L'une de ces questions avait trait à la peine capitale. J'ai bien précisé aux habitants de ma circonscription que, en tant que candidat du Parti réformiste, j'étais personnellement en faveur du rétablissement de la peine de mort. Je l'ai dit à tous ceux qui me posaient la question. J'ai même fait un effort pour l'annoncer afin qu'il n'y ait pas de doute à ce sujet. J'ai été élu. Je n'ai pas été élu en raison de ma position sur la peine de mort, mais grâce à l'excellent programme qu'avait élaboré le Parti réformiste.

En fin de compte, ce n'est pas l'opinion du député de Prince George-Bulkley Valley qui devrait déterminer la nature de mes interventions ou la façon dont je vote au Parlement, mais bien l'avis des gens qui m'ont élu.

J'ai donc mené, dans ma circonscription, de nombreux sondages sur divers sujets. Dans un de ces sondages, je demandais: Seriez-vous en faveur d'un référendum national à caractère exécutoire sur la peine de mort? Dans ma circonscription, 71 p. 100 des répondants étaient en faveur, 17 p. 100 étaient contre et les autres étaient indécis. Soixante et onze pour cent étaient en faveur. Cela m'a permis de croire que, pour la plupart, dans une très grande majorité, mes électeurs sont d'accord avec moi là-dessus.

(1350)

Fait intéressant à signaler, j'ai accordé récemment une interview dans ma circonscription. Nous parlions de Clifford Olson et du fait qu'il pourra, grâce aux libéraux, demander une libération conditionnelle anticipée. Que cela soit bien clair pour les Canadiens qui sont aujourd'hui à l'écoute. Clifford Olson, l'auteur de toute une série de meurtres, a le droit de demander une libération conditionnelle anticipée et cela, grâce aux gouvernements libéraux, passés et présent, dont l'idéologie est partagée par le ministre de la Justice et par le député de Notre-Dame-de-Grâce, qui était ministre de la Justice dans le gouvernement qui a accordé cette possibilité à Olson.

N'oublions jamais quelle est la position du gouvernement libéral et de ses prédécesseurs en matière de crime et de châtiment. Quoique le ministre de la Justice impose à la Chambre sous la forme de maints projets de loi qui apportent de menues retouches au système judiciaire, les Canadiens ne sont pas dupes quant à l'idéologie du gouvernement libéral.


4521

Pour en revenir à ce que je disais, Clifford Olson peut demander une audience. J'ai déjà dit que, s'il n'en tenait qu'à moi, Clifford Olson verrait sa peine suspendue. . . au bout d'une corde. Mon adjoint de comté s'est exclamé que je ne pouvais pas dire cela. Pourquoi pas, dis-je, puisque c'est ce que pensent la vaste majorité de mes électeurs. Lorsqu'il m'a demandé comment je le savais, je lui ai proposé un petit test.

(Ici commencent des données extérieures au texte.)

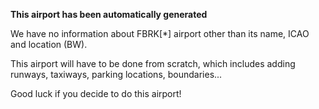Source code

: **This airport has been automatically generated**

We have no information about FBRK[*] airport other than its name, ICAO and location (BW).

This airport will have to be done from scratch, which includes adding runways, taxiways, parking locations, boundaries...

Good luck if you decide to do this airport!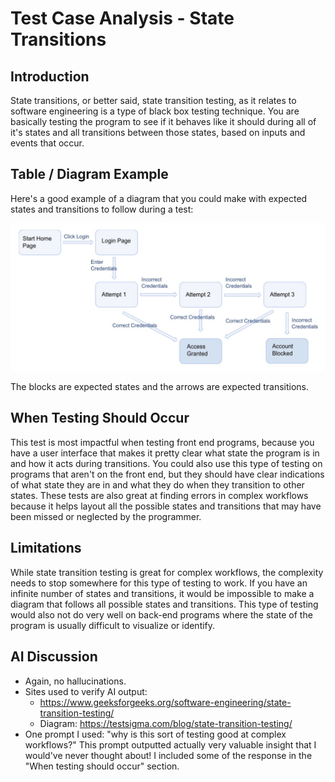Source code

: # Test Case Analysis - State Transitions

## Introduction

State transitions, or better said, state transition testing, as it relates to software engineering is a type of black box testing technique. You are basically testing the program to see if it behaves like it should during all of it's states and all transitions between those states, based on inputs and events that occur.

## Table / Diagram Example

Here's a good example of a diagram that you could make with expected states and transitions to follow during a test:

![State Transition Diagram](stateTransitionDiagram.jpeg)

The blocks are expected states and the arrows are expected transitions.

## When Testing Should Occur

This test is most impactful when testing front end programs, because you have a user interface that makes it pretty clear what state the program is in and how it acts during transitions. You could also use this type of testing on programs that aren't on the front end, but they should have clear indications of what state they are in and what they do when they transition to other states. These tests are also great at finding errors in complex workflows because it helps layout all the possible states and transitions that may have been missed or neglected by the programmer.

## Limitations

While state transition testing is great for complex workflows, the complexity needs to stop somewhere for this type of testing to work. If you have an infinite number of states and transitions, it would be impossible to make a diagram that follows all possible states and transitions. This type of testing would also not do very well on back-end programs where the state of the program is usually difficult to visualize or identify.

## AI Discussion

- Again, no hallucinations.
- Sites used to verify AI output:
    - https://www.geeksforgeeks.org/software-engineering/state-transition-testing/
    - Diagram: https://testsigma.com/blog/state-transition-testing/
- One prompt I used: "why is this sort of testing good at complex workflows?" This prompt outputted actually very valuable insight that I would've never thought about! I included some of the response in the "When testing should occur" section.
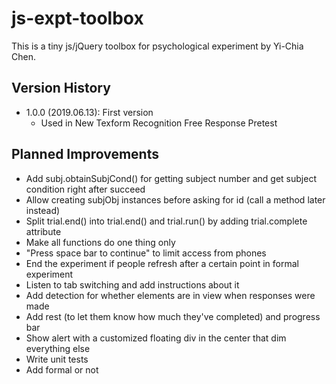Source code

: # js-expt-toolbox
This is a tiny js/jQuery toolbox for psychological experiment by Yi-Chia Chen.

## Version History
- 1.0.0 (2019.06.13): First version
    - Used in New Texform Recognition Free Response Pretest

## Planned Improvements
- Add subj.obtainSubjCond() for getting subject number and get subject condition right after succeed
- Allow creating subjObj instances before asking for id (call a method later instead)
- Split trial.end() into trial.end() and trial.run() by adding trial.complete attribute
- Make all functions do one thing only
- "Press space bar to continue" to limit access from phones
- End the experiment if people refresh after a certain point in formal experiment
- Listen to tab switching and add instructions about it
- Add detection for whether elements are in view when responses were made
- Add rest (to let them know how much they've completed) and progress bar
- Show alert with a customized floating div in the center that dim everything else
- Write unit tests
- Add formal or not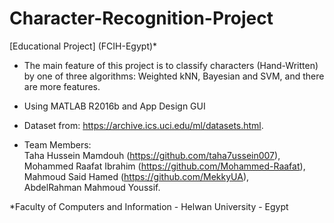 # Character-Recognition-Project
[Educational Project] (FCIH-Egypt)*

- The main feature of this project is to classify characters (Hand-Written) by one of three algorithms: Weighted kNN, Bayesian and SVM, and there are more features.

- Using MATLAB R2016b and App Design GUI

- Dataset from: https://archive.ics.uci.edu/ml/datasets.html.  
  
- Team Members:  
      Taha Hussein Mamdouh (https://github.com/taha7ussein007),  
      Mohammed Raafat Ibrahim (https://github.com/Mohammed-Raafat),  
      Mahmoud Said Hamed (https://github.com/MekkyUA),  
      AbdelRahman Mahmoud Youssif.  
  
*Faculty of Computers and Information - Helwan University - Egypt
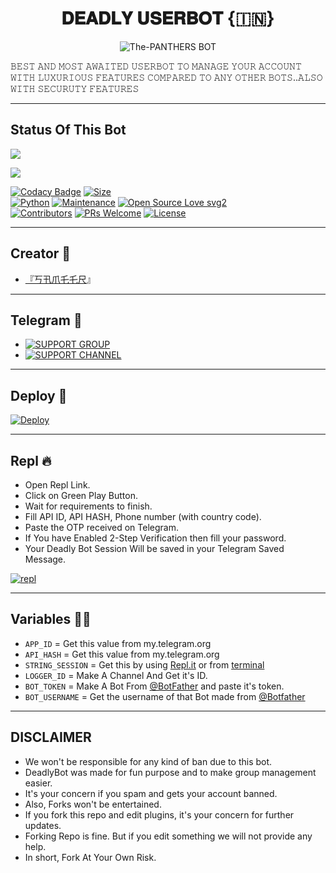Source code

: <h1 align="center">
<b>𝐃𝐄𝐀𝐃𝐋𝐘 𝐔𝐒𝐄𝐑𝐁𝐎𝐓 {🇮🇳}</b>
</h1>
<p align="center">
  <img src="https://telegra.ph/file/fbb41395fd0feab088922.jpg" alt="The-PANTHERS BOT">
</p>

𝙱𝙴𝚂𝚃 𝙰𝙽𝙳 𝙼𝙾𝚂𝚃 𝙰𝚆𝙰𝙸𝚃𝙴𝙳 𝚄𝚂𝙴𝚁𝙱𝙾𝚃 𝚃𝙾 𝙼𝙰𝙽𝙰𝙶𝙴 𝚈𝙾𝚄𝚁 𝙰𝙲𝙲𝙾𝚄𝙽𝚃 𝚆𝙸𝚃𝙷 𝙻𝚄𝚇𝚄𝚁𝙸𝙾𝚄𝚂 𝙵𝙴𝙰𝚃𝚄𝚁𝙴𝚂 𝙲𝙾𝙼𝙿𝙰𝚁𝙴𝙳 𝚃𝙾 𝙰𝙽𝚈 𝙾𝚃𝙷𝙴𝚁 𝙱𝙾𝚃𝚂..𝙰𝙻𝚂𝙾 𝚆𝙸𝚃𝙷 𝚂𝙴𝙲𝚄𝚁𝚄𝚃𝚈 𝙵𝙴𝙰𝚃𝚄𝚁𝙴𝚂

-----

## Status Of This Bot
<p align="left"><a href="https://github.com/sameerpanthi/deadly-op-bot/network/members"><img src="https://img.shields.io/github/forks/sameerpanthi/deadly-op-bot?label=Forks&logoColor=Black&style=social"></a><p align="left"><a href="https://github.com/sameerpanthi/deadly-op-bot/stargazers"><img src="https://img.shields.io/github/stars/sameerpanthi/deadly-op-bot?logoColor=Blue&style=social"></a><p align="left"><a href="https://github.com/sameerpanthi/deadly-op-bot"></a><p align="left"><a href="https://github.com/sameerpanthi/deadly-op-bot?"></

----

[![Codacy Badge](https://api.codacy.com/project/badge/Grade/f7c51539e67b483bb8d7749acca51d3a)](https://app.codacy.com/gh/sameerpanthi/deadly-op-bot?utm_source=github.com&utm_medium=referral&utm_content=sameerpanthi/deadly-op-bot&utm_campaign=Badge_Grade_Settings)
[![Size](https://img.shields.io/github/repo-size/sameerpanthi/deadly-op-bot?style=flat-square&color=green)](https://github.com/sameerpanthi/deadly-op-bot/)   
[![Python](https://img.shields.io/badge/Python-v3.9-blue)](https://www.python.org/)
[![Maintenance](https://img.shields.io/badge/Maintained%3F-yes-green.svg)](https://github.com/sameerpanthi/deadly-op-bot/graphs/commit-activity)
[![Open Source Love svg2](https://badges.frapsoft.com/os/v2/open-source.svg?v=103)](https://github.com/sameerpanthi/deadly-op-bot)   
[![Contributors](https://img.shields.io/github/contributors/sameerpanthi/deadly-op-bot?style=flat-square&color=green)](https://github.com/sameerpanthi/deadly-op-bot/graphs/contributors)
[![PRs Welcome](https://img.shields.io/badge/PRs-welcome-brightgreen.svg?style=flat-square)](https://makeapullrequest.com)
[![License](https://img.shields.io/badge/License-AGPL-blue)](https://github.com/sameerpanthi/deadly-op-bot/blob/main/LICENSE)

------

## Creator 💝

- [『丂卂爪乇乇尺](https://t.me/OFFICIAL_SAMEER)』

---------------

## Telegram 🏪

- [![SUPPORT GROUP](https://img.shields.io/badge/SUPPORT-GROUP-blue)](https://t.me/DEADLY_USERBOT)
- [![SUPPORT CHANNEL](https://img.shields.io/badge/SUPPORT-CHANNEL-blue)](https://t.me/DEADLY_TECHY)

-------------------------------------------------

## Deploy 🚀

[![Deploy](https://telegra.ph/file/259e04a1d6591c6e1e944.jpg)](https://heroku.com/deploy?template=https://github.com/sameerpanthi/DEADLY-OP-BOT)

------------------------------------------------
## Repl 🔥

- Open Repl Link.
- Click on Green Play Button.
- Wait for requirements to finish.
- Fill API ID, API HASH, Phone number (with country code).
- Paste the OTP received on Telegram.
- If You have Enabled 2-Step Verification then fill your password.
- Your Deadly Bot Session Will be saved in your Telegram Saved Message.

[![repl](https://telegra.ph/file/04d4cbe689f236a66411f.jpg)](https://replit.com/@sameerpanthi/DEADLY-FIGHTERS-BOT#main.py)
    
-------------------------------------------------
## Variables 🙎‍♂️

- `APP_ID`  =  Get this value from my.telegram.org
- `API_HASH`  =  Get this value from my.telegram.org
- `STRING_SESSION`  =  Get this by using [Repl.it](#Repl) or from [terminal](#Terminal)
- `LOGGER_ID`  =  Make A Channel And Get it's ID.
- `BOT_TOKEN`  =  Make A Bot From [@BotFather](https://t.me/botfather) and paste it's token.
- `BOT_USERNAME`  =  Get the username of that Bot made from [@Botfather](https://t.me/botfather)
------------
## DISCLAIMER


- We won't be responsible for any kind of ban due to this bot.
- DeadlyBot was made for fun purpose and to make group management easier.
- It's your concern if you spam and gets your account banned.
- Also, Forks won't be entertained.
- If you fork this repo and edit plugins, it's your concern for further updates.
- Forking Repo is fine. But if you edit something we will not provide any help.
- In short, Fork At Your Own Risk.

Quelqu'un que je connaissais est entré, et je lui ai demandé s'il accepterait de faire un sondage d'opinion pour moi, cet après-midi-là. «Allez simplement à l'extérieur et, en respectant la composition démographique-c'est-à-dire en interrogeant des jeunes, des personnes d'âge moyen et des aînés, hommes et femmes-demandez-leur, s'ils avaient la possibilité de faire exécuter Clifford Olson, s'ils s'en prévaudraient. Demandez-leur de manière non tendancieuse et sans les influencer. » Il est allé à l'extérieur et, en déambulant simplement sur la rue, il a interrogé 37 personnes. Sur ces 37 personnes, 31 ont répondu oui sans hésiter, 4 ont dit qu'il devrait effectivement être exécuté, mais qu'elles ne pensaient pas pouvoir le faire, et 2 ont dit ne pas avoir d'opinion bien arrêtée sur cette question. Cela reflète tout à fait ce que pensent les gens de ma circonscription, mais aussi de partout au Canada.

Même si une majorité de Canadiens réclament la tenue d'un vote à ce sujet, le gouvernement libéral actuel et ses prédécesseurs libéraux et conservateurs ont refusé tout référendum sur cette question. Comment les députés d'un parti politique qui est au pouvoir, qu'il s'agisse de libéraux ou de conservateurs, peuvent-ils siéger à la Chambre, se réunir en caucus et, tout en sachant que les Canadiens souhaitent se prononcer sur cette question, décider arbitrairement et unilatéralement de ne pas autoriser la tenue d'un tel vote? Ce n'est pas cela la démocratie. Ce n'est pas la mission de la Chambre.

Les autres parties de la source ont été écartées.